Más allá de estos estudios que no pasan de ser anecdotarios, te encuentras a veces con ejemplos de superación vital que hacen ridículas esas cuitas sobre el paso del tiempo y la angustia por no alcanzar los objetivos marcados. Y entonces te agarras a ellos para convencerte de que la pátina mohosa que cubre el discurrir diario es transformable en solera, en experiencia vital si sabes aprender de los traspiés y revolcones que tachonan tu camino. Personas a las que el destino no les repartió buenas cartas ni contaban con un as en la manga (por no tener no tenían ni manga en la que esconderlo), y sin embargo supieron jugar la partida con la mejor baza que tenían: el propio afán de superación.
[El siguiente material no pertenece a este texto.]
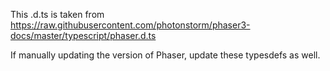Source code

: This .d.ts is taken from https://raw.githubusercontent.com/photonstorm/phaser3-docs/master/typescript/phaser.d.ts

If manually updating the version of Phaser, update these typesdefs as well.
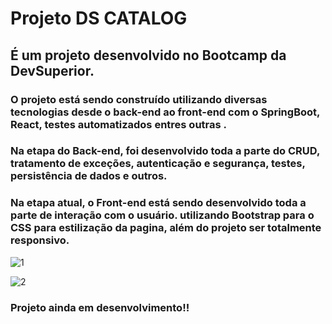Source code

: # Projeto DS CATALOG

## É um projeto desenvolvido no Bootcamp da DevSuperior.

### O projeto está sendo construído utilizando diversas tecnologias desde o back-end ao front-end com o SpringBoot, React, testes automatizados entres outras .

### Na etapa do Back-end, foi desenvolvido toda a parte do CRUD, tratamento de exceções, autenticação e segurança, testes, persistência de dados e outros.

### Na etapa atual, o Front-end está sendo desenvolvido toda a parte de interação com o usuário. utilizando Bootstrap para o CSS para  estilização da pagina, além do projeto ser  totalmente responsivo.

![1](https://user-images.githubusercontent.com/77133022/141192671-cd3ecd46-c2b9-45e0-88ab-873fc07ab379.PNG)



![2](https://user-images.githubusercontent.com/77133022/141192674-96fe4673-d75b-422a-b4bc-55be9f205328.PNG)



### Projeto ainda em desenvolvimento!!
Hay muchos ejemplos, pero hoy me quedo con la historia de un chaval gaditano de 18 años llamado Alejandro Arévalo Ramos, que padece desarticulación de ambas rodillas, mano izquierda en pinza de cangrejo y mano derecha zamba radial con ausencia de los dedos pulgar, índice y meñique. Tiene reconocido un grado de minusvalía del 84%, y la condición de gran dependiente. Pero también está acabando sus estudios de bachillerato y ha logrado medallas en campeonatos de natación paralímpicos, pese a numerosas trabas y ausencia de ayudas. Es el protagonista de un vídeo del rapero Mowlihawk. Tecleen en Youtube y darán con él. Y después de verlo, espero que sientan pudor por haber tenido alguna vez la tentación de abandonar. Es lección de vida.